--- START ---
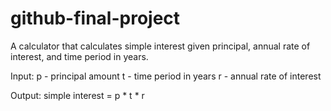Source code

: # github-final-project

A calculator that calculates simple interest given principal, annual rate of interest, and time period in years.

Input:
p - principal amount
t - time period in years
r - annual rate of interest

Output:
simple interest = p * t * r
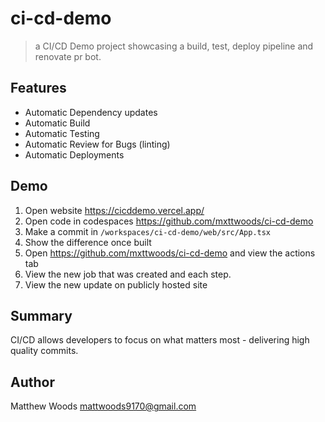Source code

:# ci-cd-demo

> a CI/CD Demo project showcasing a build, test, deploy pipeline and renovate pr bot.

## Features

- Automatic Dependency updates
- Automatic Build
- Automatic Testing
- Automatic Review for Bugs (linting)
- Automatic Deployments

## Demo

1. Open website <https://cicddemo.vercel.app/>
2. Open code in codespaces <https://github.com/mxttwoods/ci-cd-demo>
2. Make a commit in `/workspaces/ci-cd-demo/web/src/App.tsx`
3. Show the difference once built
4. Open <https://github.com/mxttwoods/ci-cd-demo> and view the actions tab 
4. View the new job that was created and each step. 
5. View the new update on publicly hosted site

## Summary

CI/CD allows developers to focus on what matters most - delivering high quality commits.

## Author 

Matthew Woods <mattwoods9170@gmail.com>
--- END ---
== What the exercise asks ==
Repeat verbatim the line holding "4. Open <https://github.com/mxttwoods/ci-cd-demo>" and all lines after it, up to the end of the material.

== Reply to the exercise ==
4. Open <https://github.com/mxttwoods/ci-cd-demo> and view the actions tab 
4. View the new job that was created and each step. 
5. View the new update on publicly hosted site

## Summary

CI/CD allows developers to focus on what matters most - delivering high quality commits.

## Author 

Matthew Woods <mattwoods9170@gmail.com>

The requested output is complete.